The discovery of a cenotaph in St. Norbert sparked a decades-long Remembrance Day tradition
This years’ service is taking place on Nov. 11 at 10:45 a.m. (File image)
WINNIPEG -- A monument in the St. Norbert Cemetery, that for years stood unknown to most residents, has become the site of a decades-long Remembrance Day tradition.
Area resident Art Bloomfield said he noticed the monument eleven years ago as he walked his grandson to-and-from pre-school. As time went on he noticed the dates carved into the monument and realized it was a First World War cenotaph.
“Most monuments here have one family name, this has 13 different names,” he said.
“I kind of thought there was something associated with (the First World War), but it had been forgotten.”
The following year, Bloomfield, not wanting the monument to remain forgotten, bought a wreath and a cross and decided to hold a service at the cenotaph.
He expected it to be a small service, but much to his surprise about 50 people showed up.
“Fort Garry Horse sent some people out in uniform. Our MP, our MLA, our city councillors were all involved. It was quite impressive,” he said.
Now the Remembrance Day Service is heading into its 10th year, and Bloomfield said caring for the monument has become a community project.

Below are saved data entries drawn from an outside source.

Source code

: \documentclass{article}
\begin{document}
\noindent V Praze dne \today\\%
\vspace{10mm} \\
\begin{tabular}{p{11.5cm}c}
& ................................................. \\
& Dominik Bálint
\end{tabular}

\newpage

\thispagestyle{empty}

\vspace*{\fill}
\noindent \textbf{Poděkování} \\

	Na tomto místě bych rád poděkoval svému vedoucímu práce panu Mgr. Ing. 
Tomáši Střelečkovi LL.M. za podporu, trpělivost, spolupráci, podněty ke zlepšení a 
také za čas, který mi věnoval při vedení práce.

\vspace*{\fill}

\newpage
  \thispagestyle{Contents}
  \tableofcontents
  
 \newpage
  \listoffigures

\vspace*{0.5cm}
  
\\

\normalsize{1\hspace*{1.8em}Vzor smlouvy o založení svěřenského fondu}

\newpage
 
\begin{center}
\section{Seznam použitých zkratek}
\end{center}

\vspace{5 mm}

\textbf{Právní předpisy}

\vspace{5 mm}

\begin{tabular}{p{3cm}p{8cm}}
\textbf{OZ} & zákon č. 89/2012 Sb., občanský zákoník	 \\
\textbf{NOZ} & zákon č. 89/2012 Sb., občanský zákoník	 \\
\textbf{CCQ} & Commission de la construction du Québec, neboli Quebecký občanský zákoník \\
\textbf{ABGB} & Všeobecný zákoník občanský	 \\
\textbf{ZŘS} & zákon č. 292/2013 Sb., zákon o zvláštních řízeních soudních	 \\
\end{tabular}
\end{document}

“People do things for it because it’s a part of our neighbourhood,” he said.
LOOKING FOR FAMILIES
This years’ service is taking place on Nov. 11 at 10:45 a.m.
Three people who will be attending are family members of one of the 13 people honoured by the cenotaph.
But Bloomfield is hoping to find more.
He said they are working diligently to find the family members of these people, who came from St. Norbert and southeastern Manitoba.
“Big families back then, there must be relatives, but they don’t know to look. In some cases the names have been misspelled or the first name is not the name the person went by,” he said,
He said a booklet is being created with information on all 13 people, so more families can be found.
KEEPING THE TRADITION ALIVE
Bloomfield said he’s pleased with how things have progressed over the last ten years, but he’s hoping that young people continue the tradition.
“That’s our honest hope: that somebody will keep this going,” he said.